In [None]:
!pip install -q mnist

In [None]:
!wget 'https://github.com/DLR-SC/Neural-Network-Tutorial/raw/master/data/nn_theta_check.npy'

In [None]:
!wget 'https://raw.githubusercontent.com/DLR-SC/Neural-Network-Tutorial/master/mytools.py'

# Neural Networks - Excercise#

Now let's up our game and try some "real machine learning". In the following exercise we will:
 1. Implement and check the loss function of the Neural Network
 2. Classify images from a test data set and compute the accuracy.
 3. Figure out, how test set accuracy and training set accuracy depend on the number of samples.
 4. Try to improve the accuracy by changing the number of neurons in the hidden layer or by changing the regularization.
 
## Aim and Tasks ##  
We want to use a neural network to classify the MNIST dataset. This dataset consists of hand-written digits between 0 and 9, stored in $28\times28$ pixel images. <br>
The MNIST dataset is often called the "Hello World" of machine learning. 
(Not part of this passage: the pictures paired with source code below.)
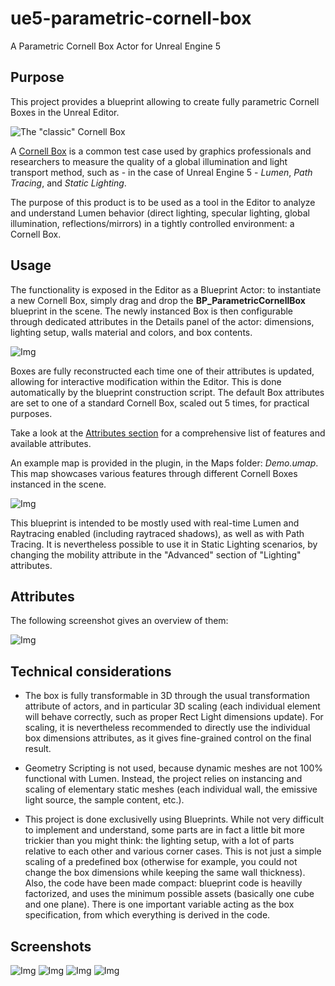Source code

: # ue5-parametric-cornell-box
A Parametric Cornell Box Actor for Unreal Engine 5

## Purpose
This project provides a blueprint allowing to create fully parametric Cornell Boxes in the Unreal Editor.

![The "classic" Cornell Box](Packaging/Images/1.png)

A [Cornell Box](https://en.wikipedia.org/wiki/Cornell_box) is a common test case used by graphics professionals and researchers to measure the quality of a global illumination and light transport method, such as - in the case of Unreal Engine 5 - _Lumen_, _Path Tracing_, and _Static Lighting_.

The purpose of this product is to be used as a tool in the Editor to analyze and understand Lumen behavior (direct lighting, specular lighting, global illumination, reflections/mirrors) in a tightly controlled environment: a Cornell Box.

## Usage
The functionality is exposed in the Editor as a Blueprint Actor: to instantiate a new Cornell Box, simply drag and drop the __BP_ParametricCornellBox__ blueprint in the scene. The newly instanced Box is then configurable through dedicated attributes in the Details panel of the actor: dimensions, lighting setup, walls material and colors, and box contents.

![Img](Packaging/Images/BP_Icon.png)

Boxes are fully reconstructed each time one of their attributes is updated, allowing for interactive modification within the Editor. This is done automatically by the blueprint construction script. The default Box attributes are set to one of a standard Cornell Box, scaled out 5 times, for practical purposes.

Take a look at the [Attributes section](attributes) for a comprehensive list of features and available attributes. 

An example map is provided in the plugin, in the Maps folder: _Demo.umap_. This map showcases various features through different Cornell Boxes instanced in the scene.

![Img](Packaging/Images/Demo.png)

This blueprint is intended to be mostly used with real-time Lumen and Raytracing enabled (including raytraced shadows), as well as with Path Tracing. It is nevertheless possible to use it in Static Lighting scenarios, by changing the mobility attribute in the "Advanced" section of "Lighting" attributes.

## Attributes

The following screenshot gives an overview of them:

![Img](Packaging/Images/Attributes.png)

## Technical considerations

- The box is fully transformable in 3D through the usual transformation attribute of actors, and in particular 3D scaling (each individual element will behave correctly, such as proper Rect Light dimensions update). For scaling, it is nevertheless recommended to directly use the individual box dimensions attributes, as it gives fine-grained control on the final result.

- Geometry Scripting is not used, because dynamic meshes are not 100% functional with Lumen. Instead, the project relies on instancing and scaling of elementary static meshes (each individual wall, the emissive light source, the sample content, etc.).

- This project is done exclusivelly using Blueprints. While not very difficult to implement and understand, some parts are in fact a little bit more trickier than you might think: the lighting setup, with a lot of parts relative to each other and various corner cases. This is not just a simple scaling of a predefined box (otherwise for example, you could not change the box dimensions while keeping the same wall thickness). Also, the code have been made compact: blueprint code is heavilly factorized, and uses the minimum possible assets (basically one cube and one plane). There is one important variable acting as the box specification, from which everything is derived in the code.

## Screenshots

![Img](Packaging/Images/2.png)
![Img](Packaging/Images/3.png)
![Img](Packaging/Images/5.png)
![Img](Packaging/Images/6.png)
![mnist.png](attachment:mnist.png)
<br>We want to implement a simple neural network (just like in the example before) with the following architecture: 
 - The network has one input layer, one output layer and one hidden layer inbetween
 - The number of inputs $n_1$ equals the number of pixels (i.e. 28x28 = 784).
 - The number of hidden neurons ${n_2}$ can be chosen arbirarily, but for now we choose 25
 - The neural network has $K = 10$ output neurons, each of them representing one label. 
![neural-network.png](attachment:neural-network.png)

### Loading the data ### 
First, we will load the data:

In [None]:
from __future__ import print_function
import mnist

imgs_train = mnist.train_images()
y_train = mnist.train_labels()
imgs_test = mnist.test_images()
y_test = mnist.test_labels()

print(imgs_train.shape)
print(imgs_test.shape)

The entire training data set consists of 60 000 images, and the testing data set of 10 000 images. <br>
Let's see what the data looks like. Here is the first 8 images of the MNIST data set of hand-written numbers:

In [None]:
import matplotlib
import autograd.numpy as np
import matplotlib.pyplot as plt
%matplotlib inline 
fig, axes = plt.subplots(1, 8)
fig.set_size_inches(18, 8)

# show the first 8 images of the test set
for i in range(0, 8):
    ax = axes[i]
    ax.imshow(imgs_train[i, :, :], cmap='gray');

### Data normalization and preparation ###

As in the previous exercise, the data have to be normalized. Also, the 28 x 28 pixel 2D images are reshaped to a 1D input vectpor $X$ with 784 entries $x_i$

In [None]:
def normalize_and_prepare(imgs):
    # normalize between -0.5 ... 0.5
    imgs_norm = np.array(imgs, dtype=float) / 255. - 0.5
    # linearize the 2d image
    return imgs_norm.reshape((imgs.shape[0], imgs.shape[1] * imgs.shape[2]))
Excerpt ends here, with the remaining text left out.